Window on Eurasia: If Kyiv Created a‘Ukrainian Crimea’ in Kherson, Might Moscow Respond by Declaring an Independent 'Eastern Ukraine'?


Paul Goble

 

            Staunton, October 12 – Mustafa Cemilev, the longtime leader of the Crimean Tatars, has proposed transferring part of the territory of Kherson Oblast to the Autonomous Republic of Crimea, a step that would mean that part of Crimea would be under Ukrainian control and thus lead to even more obvious comparisons between the meaning of Ukrainian and Russian rule.

 

            At a briefing in Kyiv, Cemilev noted that approximately 12,000 Crimean Tatars live in the Kherson oblast, most of whom being people who tried to return to their national homeland from exile in Soviet times but were blocked from entering the peninsula by officials (forum-msk.org/material/news/10535603.html).

 

            Cemilev said that both the Ukrainian president and the Ukrainian prime minister like the idea but it “contradicts” the Ukrainian constitution and so cannot go forward now.

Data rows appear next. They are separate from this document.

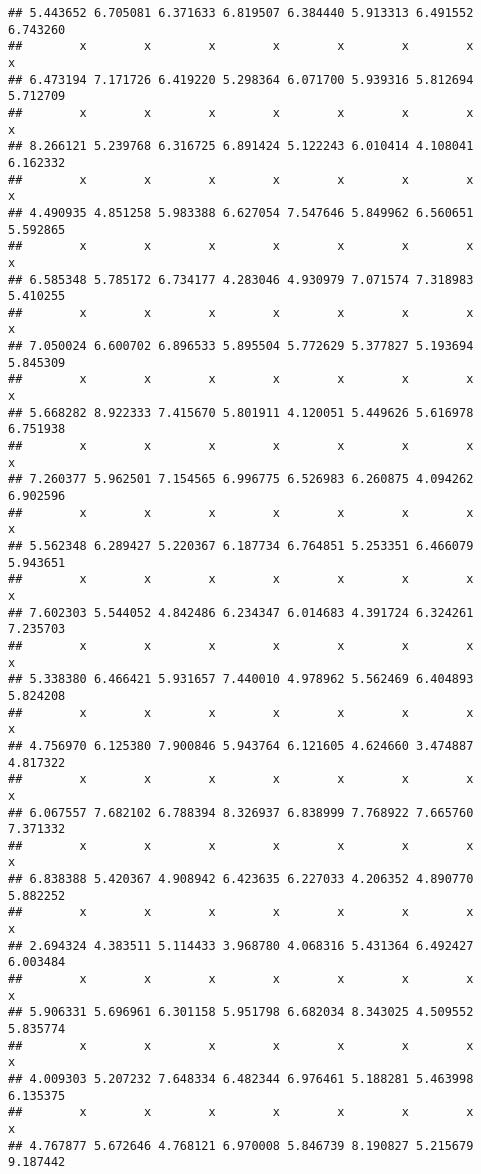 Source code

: \documentclass[a4paper,10pt]{book}\usepackage[]{graphicx}\usepackage[]{color}
\makeatletter
\newenvironment{kframe}{%
 \def\at@end@of@kframe{}%
 \ifinner\ifhmode%
  \def\at@end@of@kframe{\end{minipage}}%
  \begin{minipage}{\columnwidth}%
 \fi\fi%
 \def\FrameCommand##1{\hskip\@totalleftmargin \hskip-\fboxsep
 \colorbox{shadecolor}{##1}\hskip-\fboxsep
     \hskip-\linewidth \hskip-\@totalleftmargin \hskip\columnwidth}%
 \MakeFramed {\advance\hsize-\width
   \@totalleftmargin\z@ \linewidth\hsize
   \@setminipage}}%
 {\par\unskip\endMakeFramed%
 \at@end@of@kframe}
\newenvironment{knitrout}{}{} %
\makeatother
\begin{document}
\begin{knitrout}
\begin{kframe}
\begin{verbatim}
## 5.443652 6.705081 6.371633 6.819507 6.384440 5.913313 6.491552 6.743260 
##        x        x        x        x        x        x        x        x 
## 6.473194 7.171726 6.419220 5.298364 6.071700 5.939316 5.812694 5.712709 
##        x        x        x        x        x        x        x        x 
## 8.266121 5.239768 6.316725 6.891424 5.122243 6.010414 4.108041 6.162332 
##        x        x        x        x        x        x        x        x 
## 4.490935 4.851258 5.983388 6.627054 7.547646 5.849962 6.560651 5.592865 
##        x        x        x        x        x        x        x        x 
## 6.585348 5.785172 6.734177 4.283046 4.930979 7.071574 7.318983 5.410255 
##        x        x        x        x        x        x        x        x 
## 7.050024 6.600702 6.896533 5.895504 5.772629 5.377827 5.193694 5.845309 
##        x        x        x        x        x        x        x        x 
## 5.668282 8.922333 7.415670 5.801911 4.120051 5.449626 5.616978 6.751938 
##        x        x        x        x        x        x        x        x 
## 7.260377 5.962501 7.154565 6.996775 6.526983 6.260875 4.094262 6.902596 
##        x        x        x        x        x        x        x        x 
## 5.562348 6.289427 5.220367 6.187734 6.764851 5.253351 6.466079 5.943651 
##        x        x        x        x        x        x        x        x 
## 7.602303 5.544052 4.842486 6.234347 6.014683 4.391724 6.324261 7.235703 
##        x        x        x        x        x        x        x        x 
## 5.338380 6.466421 5.931657 7.440010 4.978962 5.562469 6.404893 5.824208 
##        x        x        x        x        x        x        x        x 
## 4.756970 6.125380 7.900846 5.943764 6.121605 4.624660 3.474887 4.817322 
##        x        x        x        x        x        x        x        x 
## 6.067557 7.682102 6.788394 8.326937 6.838999 7.768922 7.665760 7.371332 
##        x        x        x        x        x        x        x        x 
## 6.838388 5.420367 4.908942 6.423635 6.227033 4.206352 4.890770 5.882252 
##        x        x        x        x        x        x        x        x 
## 2.694324 4.383511 5.114433 3.968780 4.068316 5.431364 6.492427 6.003484 
##        x        x        x        x        x        x        x        x 
## 5.906331 5.696961 6.301158 5.951798 6.682034 8.343025 4.509552 5.835774 
##        x        x        x        x        x        x        x        x 
## 4.009303 5.207232 7.648334 6.482344 6.976461 5.188281 5.463998 6.135375 
##        x        x        x        x        x        x        x        x 
## 4.767877 5.672646 4.768121 6.970008 5.846739 8.190827 5.215679 9.187442 

\end{verbatim}
\end{kframe}
\end{knitrout}
\end{document}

But “perhaps,” he said, “we will return to this question after the elections,” because such a move would make it easier “to defend this part of Ukraine from the Russians.”

 

            The potential utility of such a step is highlighted by the angry reaction of one Russian commentator who argues that any move in that direction would show that Kyiv has no interest in resolving the current crisis and in fact is taking steps which “in the final analysis will end with another bloody tragedy.”

 

            Anatoly Baranov, editor of the FORUM-MSK.org portal, suggests, however, that Cemilev’s proposal could be useful if it leads Moscow to “correct” what he describes as two of the many major mistakes the Russian government has made in dealing with Crimea and Ukraine over the past months.

 

            On the one hand, he says, Moscow should stop talking about autonomy for the Crimean Tatars in the occupied peninsula and instead “immediately create two Crimean Tatar autonomous districts, in Bakchisaray and Stary Krym, thus dividing the Crimea Tatars and taking away from Kyiv any chance to play “’the Crimean Tatar card.’”

 

            And on the other, Baranov continues, Moscow should correct an error which already has a name: Novorossiya.  That territory “strictly speaking” includes Krasnodar kray, Stavropol, Rostov, and even the Transdniestria. Kharkiv in contrast was never part of “historical Novorossiya.”

 

            If Cemilev shows what can be done by playing with maps and creating “yet another ‘Crimea,’ then Russian should be equally clever. What it should be talking about is creating an independent Eastern Ukraine on the model of East Germany, something that would give Moscow a legitimate claim on Kharkiv, “the former capital of Soviet Ukraine.”

 

Correcting the first mistake is easy, Baranov says, but “unfortunately, correcting the second is already very difficult.” Russian forces would have to take Kharkiv, “and Yanukovich is no longer president of Ukraine” and thus in a position to help. But such a division of Ukraine and such a nomenclature would make much more sense.